--- What you will do ---
Lines from the one containing "Suy ra $IK \parallel" through the last line of the records below are to be repeated exactly.

*** Block opens ***

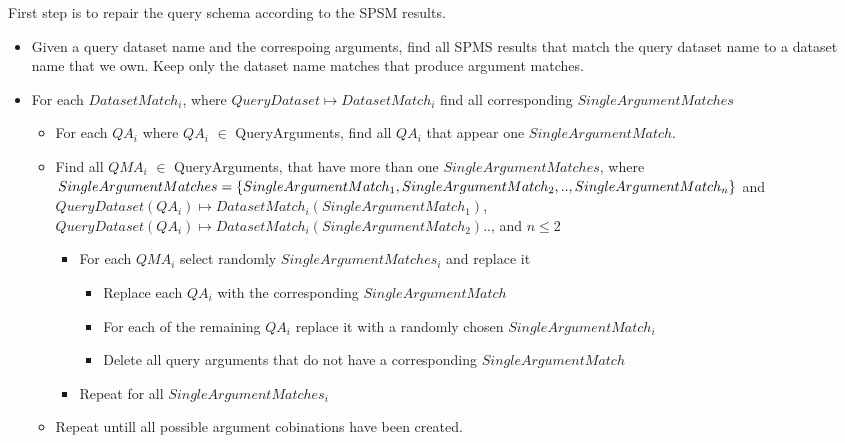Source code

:\documentclass[a4paper,10pt]{article}
\begin{document}
First step is to repair the query schema according to the SPSM results. 
\begin{itemize}
 \item Given a query dataset name and the correspoing arguments, find all SPMS results that match the query dataset name to 
a dataset name that we own. Keep only the dataset name matches that produce argument matches.
\item For each $DatasetMatch_i$, where $QueryDataset \mapsto DatasetMatch_i$ find all corresponding $SingleArgumentMatches$
    \begin{itemize}
    \item For each $QA_i$ where $QA_i$ $\in$ QueryArguments, find all $QA_i$ that appear  one $SingleArgumentMatch$. 
     \item Find all  $QMA_i$ $\in$ QueryArguments, that have more than one $SingleArgumentMatches$, where  $SingleArgumentMatches= \{ SingleArgumentMatch_1, \\SingleArgumentMatch_2, .., SingleArgumentMatch_n\}$ and 
$QueryDataset(QA_i) \mapsto DatasetMatch_i(SingleArgumentMatch_1)$, \\
$QueryDataset(QA_i) \mapsto DatasetMatch_i(SingleArgumentMatch_2)$.., and $n \leq 2$
    \begin{itemize}
\item  For each $QMA_i$ select randomly $SingleArgumentMatches_i$ and replace it

    \begin{itemize}
     \item Replace each $QA_i$ with the corresponding  $SingleArgumentMatch$
      \item For each of the remaining $QA_i$ replace it with a randomly chosen  $SingleArgumentMatch_i$ 
      \item Delete all query arguments that do not have a corresponding $SingleArgumentMatch$
    \end{itemize}
\item Repeat for all $SingleArgumentMatches_i$
\end{itemize}

 \item Repeat untill all possible argument cobinations have been created. 


    \end{itemize}



\end{itemize}
\end{document}

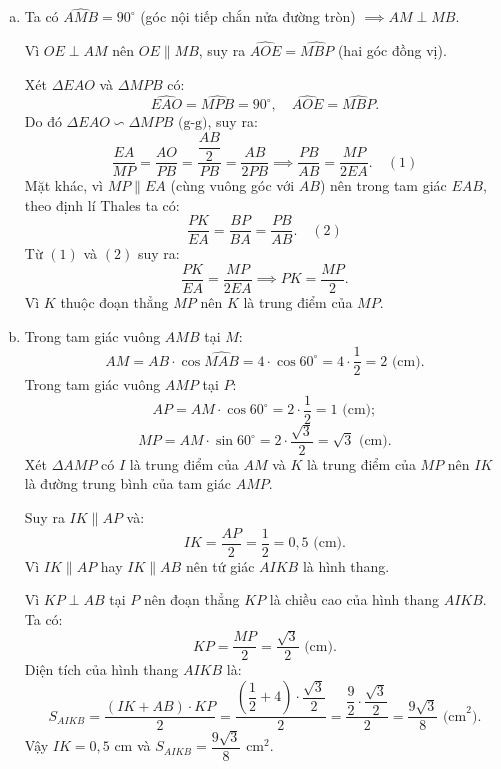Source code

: \begin{bt}
{\begin{enumerate}[a)]
			Ta có $MP \perp AB$ tại $P \implies \widehat{MPA} = 90^\circ$.
			
			Ta có $MQ \perp AE$ tại $Q \implies \widehat{MQA} = 90^\circ$.
			
			Tứ giác $APMQ$ có ba góc vuông $\widehat{QAP} = \widehat{MPA} = \widehat{MQA} = 90^\circ$ nên là hình chữ nhật.
			
			Trong hình chữ nhật $APMQ$, hai đường chéo $AM$ và $PQ$ cắt nhau tại trung điểm của mỗi đường. Mà $I$ là trung điểm của $PQ$ nên $I$ cũng là trung điểm của $AM$.
			
			Lại có $EA = EM$ (tính chất hai tiếp tuyến cắt nhau) và $OA = OM = R$ nên $OE$ là đường trung trực của $AM$, suy ra $OE$ đi qua trung điểm $I$ của $AM$.
			
			Do đó ba điểm $O, E, I$ thẳng hàng.
			\item Ta có $\widehat{AMB} = 90^\circ$ (góc nội tiếp chắn nửa đường tròn) $\implies AM \perp MB$.
			
			Vì $OE \perp AM$ nên $OE \parallel MB$, suy ra $\widehat{AOE} = \widehat{MBP}$ (hai góc đồng vị).
			
			Xét $\Delta EAO$ và $\Delta MPB$ có:
			$$\widehat{EAO} = \widehat{MPB} = 90^\circ,\quad \widehat{AOE} = \widehat{MBP}.$$
			Do đó $\Delta EAO \backsim \Delta MPB\text{ (g-g)}$, suy ra:
			$$\dfrac{EA}{MP} = \dfrac{AO}{PB} = \dfrac{\dfrac{AB}{2}}{PB} = \dfrac{AB}{2PB} \implies \dfrac{PB}{AB} = \dfrac{MP}{2EA}. \quad (1)$$
			Mặt khác, vì $MP \parallel EA$ (cùng vuông góc với $AB$) nên trong tam giác $EAB$, theo định lí Thales ta có:
			$$\dfrac{PK}{EA} = \dfrac{BP}{BA} = \dfrac{PB}{AB}. \quad (2)$$
			Từ $(1)$ và $(2)$ suy ra:
			$$\dfrac{PK}{EA} = \dfrac{MP}{2EA} \implies PK = \dfrac{MP}{2}.$$
			Vì $K$ thuộc đoạn thẳng $MP$ nên $K$ là trung điểm của $MP$.
			\item Trong tam giác vuông $AMB$ tại $M$:
			$$AM = AB \cdot \cos\widehat{MAB} = 4 \cdot \cos 60^\circ = 4 \cdot \dfrac{1}{2} = 2\text{ (cm)}.$$
			Trong tam giác vuông $AMP$ tại $P$:
			$$AP = AM \cdot \cos 60^\circ = 2 \cdot \dfrac{1}{2} = 1\text{ (cm)};$$
			$$MP = AM \cdot \sin 60^\circ = 2 \cdot \dfrac{\sqrt{3}}{2} = \sqrt{3}\text{ (cm)}.$$
			Xét $\Delta AMP$ có $I$ là trung điểm của $AM$ và $K$ là trung điểm của $MP$ nên $IK$ là đường trung bình của tam giác $AMP$.
			
			Suy ra $IK \parallel AP$ và:
			$$IK = \dfrac{AP}{2} = \dfrac{1}{2} = 0{,}5\text{ (cm)}.$$
			Vì $IK \parallel AP$ hay $IK \parallel AB$ nên tứ giác $AIKB$ là hình thang.
			
			Vì $KP \perp AB$ tại $P$ nên đoạn thẳng $KP$ là chiều cao của hình thang $AIKB$. Ta có:
			$$KP = \dfrac{MP}{2} = \dfrac{\sqrt{3}}{2}\text{ (cm)}.$$
			Diện tích của hình thang $AIKB$ là:
			$$S_{AIKB} = \dfrac{(IK + AB) \cdot KP}{2} = \dfrac{\left(\dfrac{1}{2} + 4\right) \cdot \dfrac{\sqrt{3}}{2}}{2} = \dfrac{\dfrac{9}{2} \cdot \dfrac{\sqrt{3}}{2}}{2} = \dfrac{9\sqrt{3}}{8}\text{ (cm}^2).$$
			Vậy $IK = 0{,}5\text{ cm}$ và $S_{AIKB} = \dfrac{9\sqrt{3}}{8}\text{ cm}^2$.
		\end{enumerate}
}
\end{bt}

*** Block closes ***

--- Exercise response ---
			Suy ra $IK \parallel AP$ và:
			$$IK = \dfrac{AP}{2} = \dfrac{1}{2} = 0{,}5\text{ (cm)}.$$
			Vì $IK \parallel AP$ hay $IK \parallel AB$ nên tứ giác $AIKB$ là hình thang.
			
			Vì $KP \perp AB$ tại $P$ nên đoạn thẳng $KP$ là chiều cao của hình thang $AIKB$. Ta có:
			$$KP = \dfrac{MP}{2} = \dfrac{\sqrt{3}}{2}\text{ (cm)}.$$
			Diện tích của hình thang $AIKB$ là:
			$$S_{AIKB} = \dfrac{(IK + AB) \cdot KP}{2} = \dfrac{\left(\dfrac{1}{2} + 4\right) \cdot \dfrac{\sqrt{3}}{2}}{2} = \dfrac{\dfrac{9}{2} \cdot \dfrac{\sqrt{3}}{2}}{2} = \dfrac{9\sqrt{3}}{8}\text{ (cm}^2).$$
			Vậy $IK = 0{,}5\text{ cm}$ và $S_{AIKB} = \dfrac{9\sqrt{3}}{8}\text{ cm}^2$.
		\end{enumerate}
}
\end{bt}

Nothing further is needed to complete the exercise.